# Door Louvers in Fire Rated Doors-to be or not to be?



## pilgrim

I'm trying to make sense whether or not Louvers (air transfer openings) in Fire rated Doors are allowed in* Fire rated Barriers...*

Although it seems clear that in *"Incidental Uses"* the CBC table 509.4.2 states, Doors shall not have air transfer openings when an Auto Sprinkler is permitted with-ought Fire Barrier.  It seems it should be interpreted visa versa as _permitted_ _with Fire Rated Barrier_.  See Lori's; I-Dig Hardware article below for reference.

http://idighardware.com/2013/07/science-lab-doors/

It is clear that in Smoke Partitions and Smoke Barriers NFPA 101 in Chapter 8 states you may not use Louvers in Doors (see 8.4.3.3 and 8.5.4.1) Also, the CBC states that Doors in Smoke Partitions may not use Louvers (for example in Corridors).  However, the CBC makes no mention of whether Louvers are allowed in Smoke Barriers...

The NFPA 101 in 8.3.4.1 (Opening Protectives for Fire Barriers) it states that "Every opening in a fire barrier shall be protected to _limit_ the spread of fire and _restrict_ the movement of smoke from one side of the fire barrier to the other."

Also, in the CBC Section 707.6 refers to Section 716 where in *Section 716.5.3.1 it states*, Fire Door Assemblys shall also meet the requirements for a smoke and Draft control Door Assembly...*Louvers shall be prohibited.*" 

*It seems that should be it, But what about CBC 509.4.2, Incidental uses?*  It seems a Contradiction or else I missing something...

I have also looked at other sources such as:http://idighardware.com/2015/11/dec...ents-of-the-2015-international-building-code/

I feel like I have chased the Rabbit down the Rabbit hole...Perhaps its a CBC thing but not explicit in IBC???

Any thoughts welcome..


----------



## cda

Sounds like 509.4 is dealing with non rated walls.

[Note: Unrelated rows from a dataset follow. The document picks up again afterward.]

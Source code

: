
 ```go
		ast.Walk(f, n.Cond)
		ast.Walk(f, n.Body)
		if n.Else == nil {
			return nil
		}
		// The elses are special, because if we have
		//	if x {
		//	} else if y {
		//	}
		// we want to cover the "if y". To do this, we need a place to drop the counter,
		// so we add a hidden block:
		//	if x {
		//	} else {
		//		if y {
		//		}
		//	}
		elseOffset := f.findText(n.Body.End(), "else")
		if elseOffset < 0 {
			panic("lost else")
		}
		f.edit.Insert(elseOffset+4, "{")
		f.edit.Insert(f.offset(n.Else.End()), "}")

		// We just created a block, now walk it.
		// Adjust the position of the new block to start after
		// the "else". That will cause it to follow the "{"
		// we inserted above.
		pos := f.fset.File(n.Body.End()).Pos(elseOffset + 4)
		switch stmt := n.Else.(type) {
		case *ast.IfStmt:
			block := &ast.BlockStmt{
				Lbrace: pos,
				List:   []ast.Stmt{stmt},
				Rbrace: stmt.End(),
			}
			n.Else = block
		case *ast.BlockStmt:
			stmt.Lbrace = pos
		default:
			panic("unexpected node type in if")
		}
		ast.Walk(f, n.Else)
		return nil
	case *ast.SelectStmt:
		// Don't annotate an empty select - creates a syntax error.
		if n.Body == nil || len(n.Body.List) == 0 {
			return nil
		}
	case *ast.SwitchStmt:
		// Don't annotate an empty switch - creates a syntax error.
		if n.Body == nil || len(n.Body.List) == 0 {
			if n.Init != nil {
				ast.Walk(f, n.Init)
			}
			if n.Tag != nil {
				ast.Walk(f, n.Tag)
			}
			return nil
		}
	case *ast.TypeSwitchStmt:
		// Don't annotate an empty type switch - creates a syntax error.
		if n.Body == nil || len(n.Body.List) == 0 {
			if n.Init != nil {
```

When CBC T-509 allows incidental uses to be protected by an automatic fire sprinkler system without the construction of a fire-resistance rated wall or floor ceiling assembly, such area shall be separated from the remainder of the building by construction capable of resisting the passage of smoke such as a smoke barrier or smoke partition. (CBC 509.4.2)


----------



## cda

As far as rated door, no can not have opening in it.

An old post


http://idighardware.com/2009/08/louvers-in-fire-rated-doors/


----------



## pilgrim

cda said:


> As far as rated door, no can not have opening in it.
> 
> An old post
> 
> 
> http://idighardware.com/2009/08/louvers-in-fire-rated-doors/



Thanks CDA,

Louvers are often seen in older School Buildings between Rooms within Fire Rated Barriers.  We see Louvers in older buildings with fusible links often...such as in-between classrooms and a Prep Room.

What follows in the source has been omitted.